Grid scale batteries are a suitable technology.

https://en.wikipedia.org/wiki/Vanadium_redox_battery

The Wikipedia data is a bit old - somebody in Australia seems to have signed a contract for a respectable installation - but the technology is still has to move into high volume production.

<snip>
--
Bill Sloman, Sydney
 
On Thursday, January 27, 2022 at 12:47:11 AM UTC+11, Tom Gardner wrote:
On 26/01/22 12:13, Rick C wrote:
On Wednesday, January 26, 2022 at 4:38:55 AM UTC-4, Tom Gardner wrote:
On 26/01/22 02:23, Anthony William Sloman wrote:
On Wednesday, January 26, 2022 at 9:10:49 AM UTC+11, Dimiter Popoff wrote:
On 1/25/2022 23:19, Rick C wrote:
On Tuesday, January 25, 2022 at 11:43:24 AM UTC-4, Dimiter Popoff wrote:
On 1/25/2022 16:27, Martin Brown wrote:

<snip>

Hasn\'t that cost already been paid for? Do people factor in the cost of the
supplementary power to add to nuclear? Well, they do when it comes to a free
market and peak rates go through the roof!

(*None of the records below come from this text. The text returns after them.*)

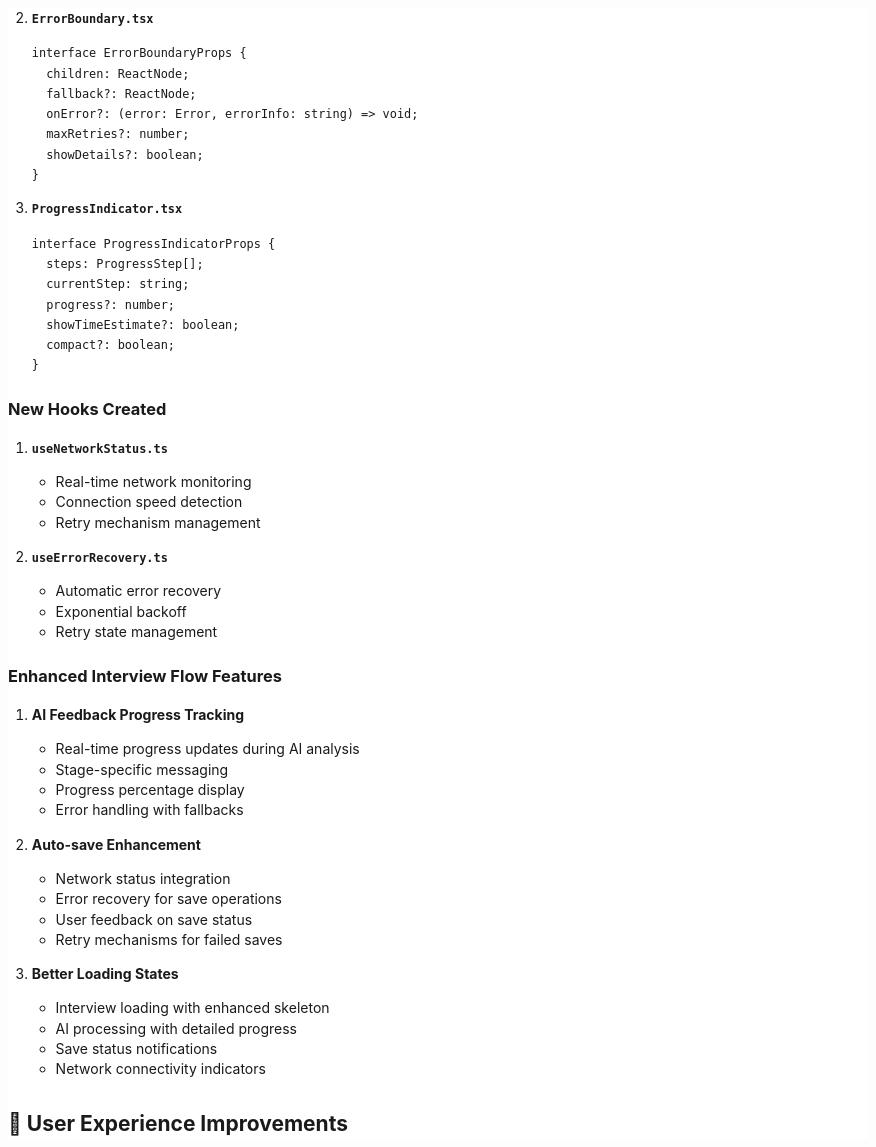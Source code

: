 2. **`ErrorBoundary.tsx`**
   ```tsx
   interface ErrorBoundaryProps {
     children: ReactNode;
     fallback?: ReactNode;
     onError?: (error: Error, errorInfo: string) => void;
     maxRetries?: number;
     showDetails?: boolean;
   }
   ```

3. **`ProgressIndicator.tsx`**
   ```tsx
   interface ProgressIndicatorProps {
     steps: ProgressStep[];
     currentStep: string;
     progress?: number;
     showTimeEstimate?: boolean;
     compact?: boolean;
   }
   ```

### New Hooks Created
1. **`useNetworkStatus.ts`**
   - Real-time network monitoring
   - Connection speed detection
   - Retry mechanism management

2. **`useErrorRecovery.ts`**
   - Automatic error recovery
   - Exponential backoff
   - Retry state management

### Enhanced Interview Flow Features
1. **AI Feedback Progress Tracking**
   - Real-time progress updates during AI analysis
   - Stage-specific messaging
   - Progress percentage display
   - Error handling with fallbacks

2. **Auto-save Enhancement**
   - Network status integration
   - Error recovery for save operations
   - User feedback on save status
   - Retry mechanisms for failed saves

3. **Better Loading States**
   - Interview loading with enhanced skeleton
   - AI processing with detailed progress
   - Save status notifications
   - Network connectivity indicators

## 🎯 User Experience Improvements
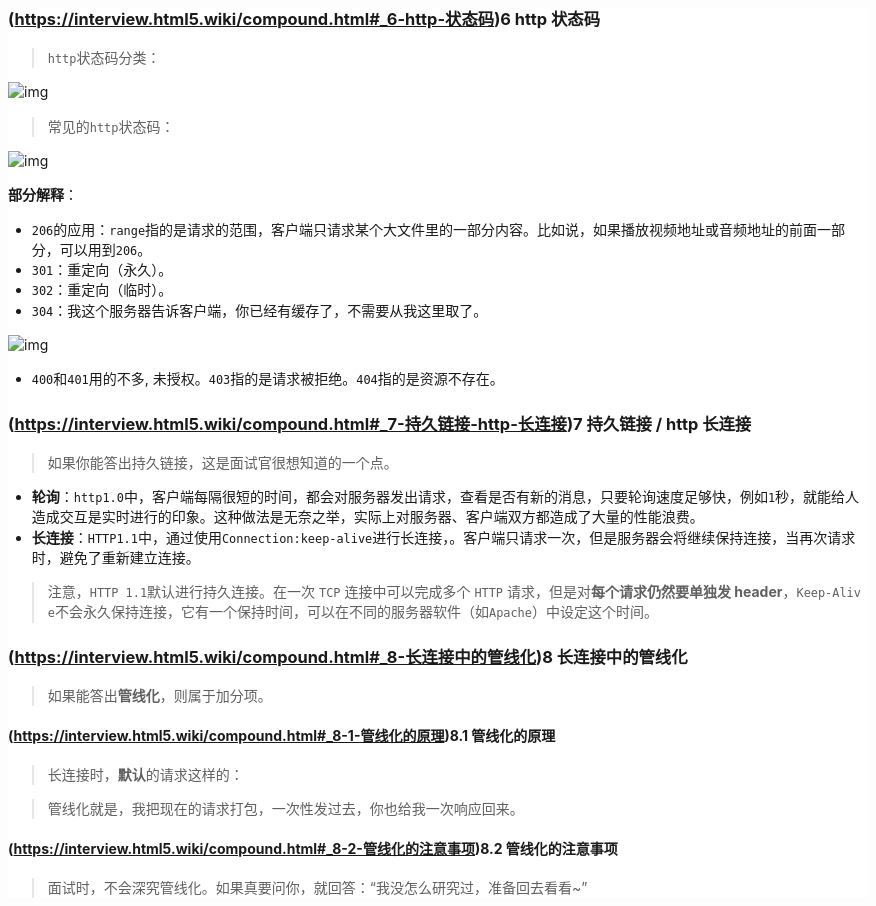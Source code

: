 ### (https://interview.html5.wiki/compound.html#_6-http-状态码)6 http 状态码

> `http`状态码分类：

![img](https://interview.html5.wiki/image/20210629/175833.png)

> 常见的`http`状态码：

![img](https://interview.html5.wiki/image/20210629/175839.png)

**部分解释**：

- `206`的应用：`range`指的是请求的范围，客户端只请求某个大文件里的一部分内容。比如说，如果播放视频地址或音频地址的前面一部分，可以用到`206`。
- `301`：重定向（永久）。
- `302`：重定向（临时）。
- `304`：我这个服务器告诉客户端，你已经有缓存了，不需要从我这里取了。

![img](https://interview.html5.wiki/image/20210629/175844.png)

- `400`和`401`用的不多, 未授权。`403`指的是请求被拒绝。`404`指的是资源不存在。

### (https://interview.html5.wiki/compound.html#_7-持久链接-http-长连接)7 持久链接 / http 长连接

> 如果你能答出持久链接，这是面试官很想知道的一个点。

- **轮询**：`http1.0`中，客户端每隔很短的时间，都会对服务器发出请求，查看是否有新的消息，只要轮询速度足够快，例如`1`秒，就能给人造成交互是实时进行的印象。这种做法是无奈之举，实际上对服务器、客户端双方都造成了大量的性能浪费。
- **长连接**：`HTTP1.1`中，通过使用`Connection:keep-alive`进行长连接，。客户端只请求一次，但是服务器会将继续保持连接，当再次请求时，避免了重新建立连接。

> 注意，`HTTP 1.1`默认进行持久连接。在一次 `TCP` 连接中可以完成多个 `HTTP` 请求，但是对**每个请求仍然要单独发 header**，`Keep-Alive`不会永久保持连接，它有一个保持时间，可以在不同的服务器软件（如`Apache`）中设定这个时间。

### (https://interview.html5.wiki/compound.html#_8-长连接中的管线化)8 长连接中的管线化

> 如果能答出**管线化**，则属于加分项。

#### (https://interview.html5.wiki/compound.html#_8-1-管线化的原理)8.1 管线化的原理

> 长连接时，**默认**的请求这样的：

> 管线化就是，我把现在的请求打包，一次性发过去，你也给我一次响应回来。

#### (https://interview.html5.wiki/compound.html#_8-2-管线化的注意事项)8.2 管线化的注意事项

> 面试时，不会深究管线化。如果真要问你，就回答：“我没怎么研究过，准备回去看看~”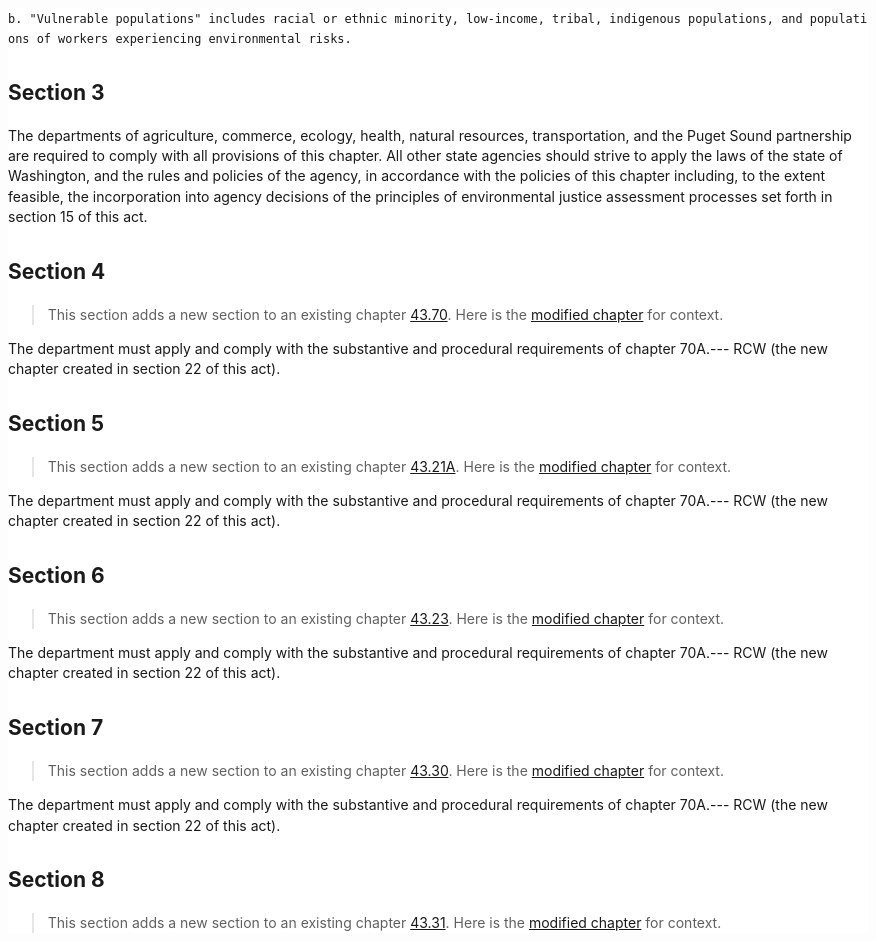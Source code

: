     b. "Vulnerable populations" includes racial or ethnic minority, low-income, tribal, indigenous populations, and populations of workers experiencing environmental risks.


## Section 3
The departments of agriculture, commerce, ecology, health, natural resources, transportation, and the Puget Sound partnership are required to comply with all provisions of this chapter. All other state agencies should strive to apply the laws of the state of Washington, and the rules and policies of the agency, in accordance with the policies of this chapter including, to the extent feasible, the incorporation into agency decisions of the principles of environmental justice assessment processes set forth in section 15 of this act.


## Section 4
> This section adds a new section to an existing chapter [43.70](/rcw/43_state_government—executive/43.070_department_of_health.md). Here is the [modified chapter](rcw/43_state_government—executive/43.070_department_of_health.md) for context.

The department must apply and comply with the substantive and procedural requirements of chapter 70A.--- RCW (the new chapter created in section 22 of this act).


## Section 5
> This section adds a new section to an existing chapter [43.21A](/rcw/43_state_government—executive/43.021A_department_of_ecology.md). Here is the [modified chapter](rcw/43_state_government—executive/43.021A_department_of_ecology.md) for context.

The department must apply and comply with the substantive and procedural requirements of chapter 70A.--- RCW (the new chapter created in section 22 of this act).


## Section 6
> This section adds a new section to an existing chapter [43.23](/rcw/43_state_government—executive/43.023_department_of_agriculture.md). Here is the [modified chapter](rcw/43_state_government—executive/43.023_department_of_agriculture.md) for context.

The department must apply and comply with the substantive and procedural requirements of chapter 70A.--- RCW (the new chapter created in section 22 of this act).


## Section 7
> This section adds a new section to an existing chapter [43.30](/rcw/43_state_government—executive/43.030_department_of_natural_resources.md). Here is the [modified chapter](rcw/43_state_government—executive/43.030_department_of_natural_resources.md) for context.

The department must apply and comply with the substantive and procedural requirements of chapter 70A.--- RCW (the new chapter created in section 22 of this act).


## Section 8
> This section adds a new section to an existing chapter [43.31](/rcw/43_state_government—executive/43.031_department_of_commerce.md). Here is the [modified chapter](rcw/43_state_government—executive/43.031_department_of_commerce.md) for context.
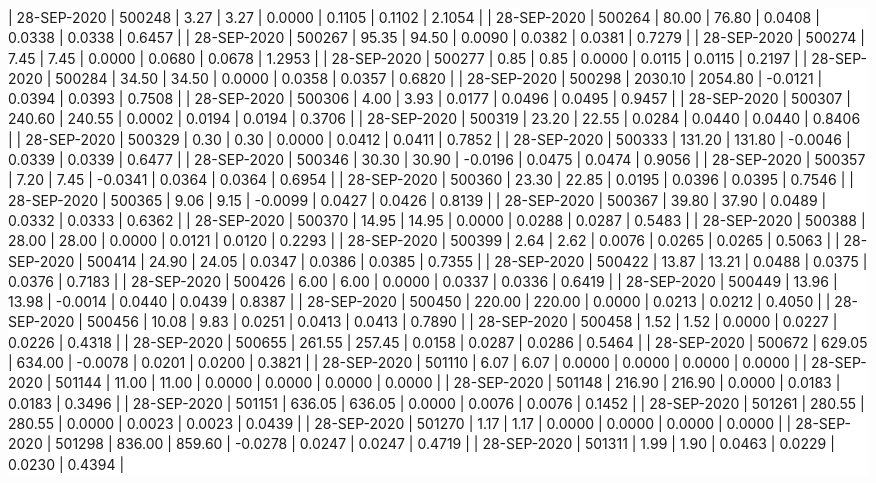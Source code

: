 | 28-SEP-2020 | 500248 | 3.27 | 3.27 | 0.0000 | 0.1105 | 0.1102 | 2.1054 |
| 28-SEP-2020 | 500264 | 80.00 | 76.80 | 0.0408 | 0.0338 | 0.0338 | 0.6457 |
| 28-SEP-2020 | 500267 | 95.35 | 94.50 | 0.0090 | 0.0382 | 0.0381 | 0.7279 |
| 28-SEP-2020 | 500274 | 7.45 | 7.45 | 0.0000 | 0.0680 | 0.0678 | 1.2953 |
| 28-SEP-2020 | 500277 | 0.85 | 0.85 | 0.0000 | 0.0115 | 0.0115 | 0.2197 |
| 28-SEP-2020 | 500284 | 34.50 | 34.50 | 0.0000 | 0.0358 | 0.0357 | 0.6820 |
| 28-SEP-2020 | 500298 | 2030.10 | 2054.80 | -0.0121 | 0.0394 | 0.0393 | 0.7508 |
| 28-SEP-2020 | 500306 | 4.00 | 3.93 | 0.0177 | 0.0496 | 0.0495 | 0.9457 |
| 28-SEP-2020 | 500307 | 240.60 | 240.55 | 0.0002 | 0.0194 | 0.0194 | 0.3706 |
| 28-SEP-2020 | 500319 | 23.20 | 22.55 | 0.0284 | 0.0440 | 0.0440 | 0.8406 |
| 28-SEP-2020 | 500329 | 0.30 | 0.30 | 0.0000 | 0.0412 | 0.0411 | 0.7852 |
| 28-SEP-2020 | 500333 | 131.20 | 131.80 | -0.0046 | 0.0339 | 0.0339 | 0.6477 |
| 28-SEP-2020 | 500346 | 30.30 | 30.90 | -0.0196 | 0.0475 | 0.0474 | 0.9056 |
| 28-SEP-2020 | 500357 | 7.20 | 7.45 | -0.0341 | 0.0364 | 0.0364 | 0.6954 |
| 28-SEP-2020 | 500360 | 23.30 | 22.85 | 0.0195 | 0.0396 | 0.0395 | 0.7546 |
| 28-SEP-2020 | 500365 | 9.06 | 9.15 | -0.0099 | 0.0427 | 0.0426 | 0.8139 |
| 28-SEP-2020 | 500367 | 39.80 | 37.90 | 0.0489 | 0.0332 | 0.0333 | 0.6362 |
| 28-SEP-2020 | 500370 | 14.95 | 14.95 | 0.0000 | 0.0288 | 0.0287 | 0.5483 |
| 28-SEP-2020 | 500388 | 28.00 | 28.00 | 0.0000 | 0.0121 | 0.0120 | 0.2293 |
| 28-SEP-2020 | 500399 | 2.64 | 2.62 | 0.0076 | 0.0265 | 0.0265 | 0.5063 |
| 28-SEP-2020 | 500414 | 24.90 | 24.05 | 0.0347 | 0.0386 | 0.0385 | 0.7355 |
| 28-SEP-2020 | 500422 | 13.87 | 13.21 | 0.0488 | 0.0375 | 0.0376 | 0.7183 |
| 28-SEP-2020 | 500426 | 6.00 | 6.00 | 0.0000 | 0.0337 | 0.0336 | 0.6419 |
| 28-SEP-2020 | 500449 | 13.96 | 13.98 | -0.0014 | 0.0440 | 0.0439 | 0.8387 |
| 28-SEP-2020 | 500450 | 220.00 | 220.00 | 0.0000 | 0.0213 | 0.0212 | 0.4050 |
| 28-SEP-2020 | 500456 | 10.08 | 9.83 | 0.0251 | 0.0413 | 0.0413 | 0.7890 |
| 28-SEP-2020 | 500458 | 1.52 | 1.52 | 0.0000 | 0.0227 | 0.0226 | 0.4318 |
| 28-SEP-2020 | 500655 | 261.55 | 257.45 | 0.0158 | 0.0287 | 0.0286 | 0.5464 |
| 28-SEP-2020 | 500672 | 629.05 | 634.00 | -0.0078 | 0.0201 | 0.0200 | 0.3821 |
| 28-SEP-2020 | 501110 | 6.07 | 6.07 | 0.0000 | 0.0000 | 0.0000 | 0.0000 |
| 28-SEP-2020 | 501144 | 11.00 | 11.00 | 0.0000 | 0.0000 | 0.0000 | 0.0000 |
| 28-SEP-2020 | 501148 | 216.90 | 216.90 | 0.0000 | 0.0183 | 0.0183 | 0.3496 |
| 28-SEP-2020 | 501151 | 636.05 | 636.05 | 0.0000 | 0.0076 | 0.0076 | 0.1452 |
| 28-SEP-2020 | 501261 | 280.55 | 280.55 | 0.0000 | 0.0023 | 0.0023 | 0.0439 |
| 28-SEP-2020 | 501270 | 1.17 | 1.17 | 0.0000 | 0.0000 | 0.0000 | 0.0000 |
| 28-SEP-2020 | 501298 | 836.00 | 859.60 | -0.0278 | 0.0247 | 0.0247 | 0.4719 |
| 28-SEP-2020 | 501311 | 1.99 | 1.90 | 0.0463 | 0.0229 | 0.0230 | 0.4394 |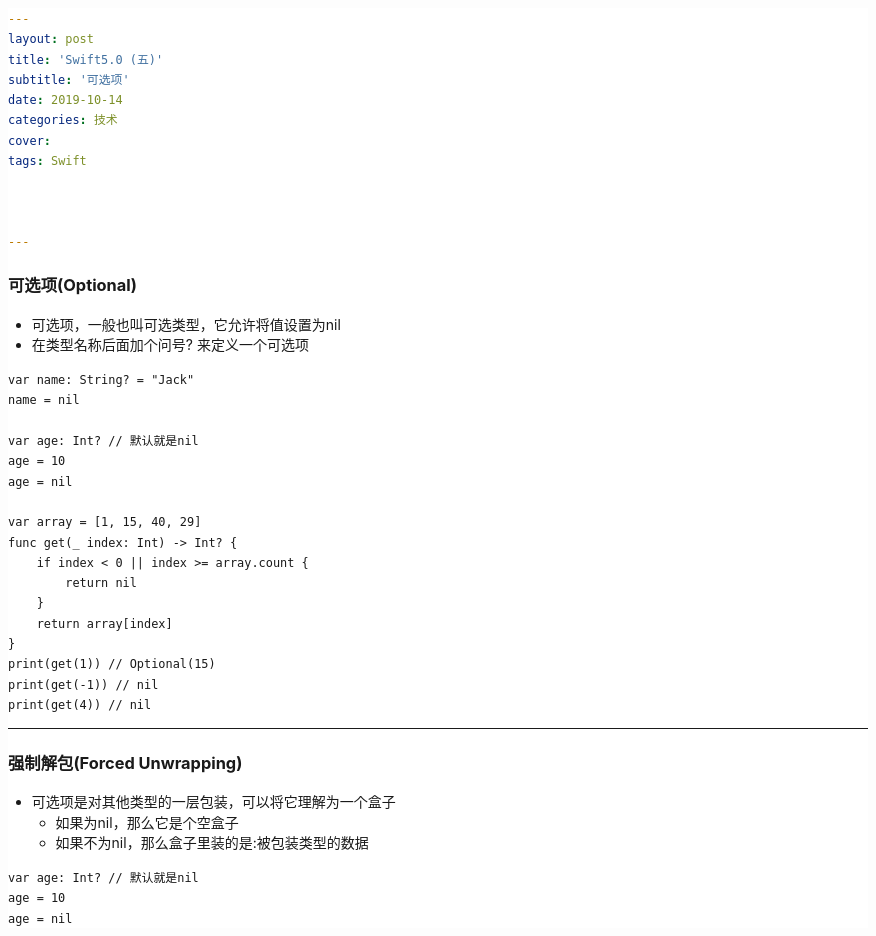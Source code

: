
 ```yaml
---
layout: post
title: 'Swift5.0 (五)'
subtitle: '可选项'
date: 2019-10-14
categories: 技术
cover: 
tags: Swift



---
```


### 可选项(Optional)

- 可选项，一般也叫可选类型，它允许将值设置为nil 
- 在类型名称后面加个问号? 来定义一个可选项

```
var name: String? = "Jack"
name = nil

var age: Int? // 默认就是nil
age = 10
age = nil

var array = [1, 15, 40, 29]
func get(_ index: Int) -> Int? {
    if index < 0 || index >= array.count {
        return nil
    }
    return array[index]
}
print(get(1)) // Optional(15)
print(get(-1)) // nil
print(get(4)) // nil
```

---

### 强制解包(Forced Unwrapping)

- 可选项是对其他类型的一层包装，可以将它理解为一个盒子 
  - 如果为nil，那么它是个空盒子 
  - 如果不为nil，那么盒子里装的是:被包装类型的数据

```
var age: Int? // 默认就是nil
age = 10
age = nil
```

I think someone in this group
posted a link to show what the local utilities pay for power at peak times
and it is astronomical because of the need for peaking plants that run for
such a short time because nuclear can not be ramped up and down.

Nope, it is because renewables ramp up and down uncontrollably.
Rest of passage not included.